- Unlicensed Carry/Deadly Weapon Defined
The law on carrying a deadly weapon differs depending on whether the weapon is carried openly or concealed. “Concealed” is defined as “hidden or obscured from common observation.” A firearm or other deadly weapon listed in § 97-37-1(1) carried on the person in a sheath, holster, or scabbard which is “wholly or partially visible” is not “concealed.”
Mississippi permits a person over the age of eighteen to carry, concealed or in plain view, a firearm or other “deadly weapon” in their home (including public housing), place of business, and vehicle, or while participating in or traveling to a “legitimate weapon-related sports activity” without a license. A person may also carry, open or concealed, a deadly weapon in other locations without a license. However, they cannot carry on educational property, posted private property, sensitive government locations, or the prohibited places for a “regular” license. See the table below for a specific list.
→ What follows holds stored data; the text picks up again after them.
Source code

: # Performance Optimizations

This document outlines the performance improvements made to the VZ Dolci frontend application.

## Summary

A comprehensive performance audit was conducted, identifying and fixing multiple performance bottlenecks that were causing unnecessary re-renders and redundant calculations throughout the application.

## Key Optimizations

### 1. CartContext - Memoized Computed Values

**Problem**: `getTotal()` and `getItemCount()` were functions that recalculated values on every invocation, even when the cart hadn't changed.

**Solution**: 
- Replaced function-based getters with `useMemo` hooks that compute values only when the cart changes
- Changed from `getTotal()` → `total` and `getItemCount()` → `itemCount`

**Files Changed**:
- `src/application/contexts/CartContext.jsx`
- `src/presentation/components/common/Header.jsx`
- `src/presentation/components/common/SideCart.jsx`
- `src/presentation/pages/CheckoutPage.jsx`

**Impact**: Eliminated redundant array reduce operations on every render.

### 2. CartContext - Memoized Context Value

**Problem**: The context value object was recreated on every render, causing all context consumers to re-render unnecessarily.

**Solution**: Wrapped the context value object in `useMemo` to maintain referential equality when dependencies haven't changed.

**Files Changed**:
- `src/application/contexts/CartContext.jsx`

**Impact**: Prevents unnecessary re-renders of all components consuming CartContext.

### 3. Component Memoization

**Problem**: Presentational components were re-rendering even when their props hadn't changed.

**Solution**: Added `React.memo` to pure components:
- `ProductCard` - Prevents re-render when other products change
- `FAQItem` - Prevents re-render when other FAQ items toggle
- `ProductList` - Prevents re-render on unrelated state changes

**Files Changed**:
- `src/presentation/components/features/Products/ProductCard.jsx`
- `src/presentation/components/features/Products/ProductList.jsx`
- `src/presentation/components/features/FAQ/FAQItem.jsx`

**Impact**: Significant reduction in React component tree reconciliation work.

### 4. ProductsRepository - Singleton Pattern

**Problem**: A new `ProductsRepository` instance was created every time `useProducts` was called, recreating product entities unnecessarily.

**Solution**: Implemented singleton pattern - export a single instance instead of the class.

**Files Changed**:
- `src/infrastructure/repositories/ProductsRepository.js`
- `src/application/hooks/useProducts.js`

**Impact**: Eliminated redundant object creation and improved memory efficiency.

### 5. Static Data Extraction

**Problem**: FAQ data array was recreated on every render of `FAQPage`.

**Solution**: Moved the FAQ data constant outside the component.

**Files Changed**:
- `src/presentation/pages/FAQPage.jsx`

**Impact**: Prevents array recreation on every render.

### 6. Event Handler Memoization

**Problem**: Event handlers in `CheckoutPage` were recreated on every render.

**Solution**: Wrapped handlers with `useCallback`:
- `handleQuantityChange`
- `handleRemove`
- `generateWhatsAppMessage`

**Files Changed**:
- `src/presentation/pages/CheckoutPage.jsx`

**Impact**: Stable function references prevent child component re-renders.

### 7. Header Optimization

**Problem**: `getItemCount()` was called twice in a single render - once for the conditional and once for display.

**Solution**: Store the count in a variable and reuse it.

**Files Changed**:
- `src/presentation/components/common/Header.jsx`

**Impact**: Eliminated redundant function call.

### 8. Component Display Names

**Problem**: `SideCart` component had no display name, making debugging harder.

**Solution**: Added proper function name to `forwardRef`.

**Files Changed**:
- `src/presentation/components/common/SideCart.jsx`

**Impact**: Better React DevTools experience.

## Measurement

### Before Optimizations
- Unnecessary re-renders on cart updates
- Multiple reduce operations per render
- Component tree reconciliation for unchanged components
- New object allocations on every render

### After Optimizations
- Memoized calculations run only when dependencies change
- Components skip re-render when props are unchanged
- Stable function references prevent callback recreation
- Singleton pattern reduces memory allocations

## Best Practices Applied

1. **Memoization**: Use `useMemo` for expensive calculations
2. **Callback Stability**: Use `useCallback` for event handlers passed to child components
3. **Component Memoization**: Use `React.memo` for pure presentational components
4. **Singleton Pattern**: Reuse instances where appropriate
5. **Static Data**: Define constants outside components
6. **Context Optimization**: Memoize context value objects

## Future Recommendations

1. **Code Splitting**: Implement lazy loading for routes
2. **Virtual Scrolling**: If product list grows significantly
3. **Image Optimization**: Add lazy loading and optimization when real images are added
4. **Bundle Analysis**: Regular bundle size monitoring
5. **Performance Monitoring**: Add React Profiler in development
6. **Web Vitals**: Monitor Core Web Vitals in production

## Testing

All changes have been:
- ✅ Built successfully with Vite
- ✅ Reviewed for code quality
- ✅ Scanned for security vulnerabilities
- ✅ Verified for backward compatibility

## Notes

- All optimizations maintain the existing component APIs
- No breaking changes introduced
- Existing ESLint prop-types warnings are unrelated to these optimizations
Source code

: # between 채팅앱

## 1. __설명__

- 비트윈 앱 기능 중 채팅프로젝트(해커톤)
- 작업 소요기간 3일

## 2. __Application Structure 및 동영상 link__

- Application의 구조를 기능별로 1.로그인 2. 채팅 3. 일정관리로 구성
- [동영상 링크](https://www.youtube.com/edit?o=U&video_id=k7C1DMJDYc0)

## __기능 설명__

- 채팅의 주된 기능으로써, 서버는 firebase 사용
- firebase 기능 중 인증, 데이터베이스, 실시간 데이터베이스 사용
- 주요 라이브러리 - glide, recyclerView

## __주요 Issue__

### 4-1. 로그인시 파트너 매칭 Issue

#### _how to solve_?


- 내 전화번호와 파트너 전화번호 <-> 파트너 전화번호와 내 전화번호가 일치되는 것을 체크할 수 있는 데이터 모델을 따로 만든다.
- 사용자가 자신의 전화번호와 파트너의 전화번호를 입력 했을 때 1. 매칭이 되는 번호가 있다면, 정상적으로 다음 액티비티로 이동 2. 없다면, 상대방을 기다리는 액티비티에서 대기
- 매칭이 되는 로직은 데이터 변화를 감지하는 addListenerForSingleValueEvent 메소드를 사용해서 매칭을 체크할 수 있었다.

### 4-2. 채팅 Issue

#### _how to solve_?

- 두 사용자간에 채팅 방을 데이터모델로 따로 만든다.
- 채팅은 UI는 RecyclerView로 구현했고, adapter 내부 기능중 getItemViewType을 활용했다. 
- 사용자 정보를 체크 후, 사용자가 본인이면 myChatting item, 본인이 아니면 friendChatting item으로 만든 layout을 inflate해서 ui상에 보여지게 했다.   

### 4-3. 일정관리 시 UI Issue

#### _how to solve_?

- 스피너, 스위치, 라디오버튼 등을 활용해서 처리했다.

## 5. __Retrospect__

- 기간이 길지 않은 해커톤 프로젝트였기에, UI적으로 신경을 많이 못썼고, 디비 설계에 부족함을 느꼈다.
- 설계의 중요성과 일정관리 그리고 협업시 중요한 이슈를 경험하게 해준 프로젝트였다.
The term “deadly weapon” is not defined in the statute and may differ from the list of items that are otherwise prohibited from being carried concealed. A “deadly weapon” is widely accepted “as any object, article or means which, when used as a weapon under the existing circumstances is reasonably capable of producing or likely to produce death or serious bodily harm to a human being upon whom the object, article or means is used.”
Whether a stun gun is a deadly weapon seems to be unanswered.
Upon arrest for carrying a concealed weapon, the weapon may be seized and upon conviction, forfeited.
The Mississippi Code provides a number of affirmative defenses for a person charged with carrying a concealed deadly weapon. Perhaps the most important defense is that the accused was threatened and had a good reason to fear an attack was imminent. Additionally, a person may show he “was traveling and was not a tramp.” The “travel” intended by this section is “travel of such distance as to take one beyond the circle of his friends and acquaintances.” Other defenses are that the person was a law enforcement agent or mail carrier in the discharge of his duties, was in lawful pursuit of a felon, or was engaged in legitimate sports.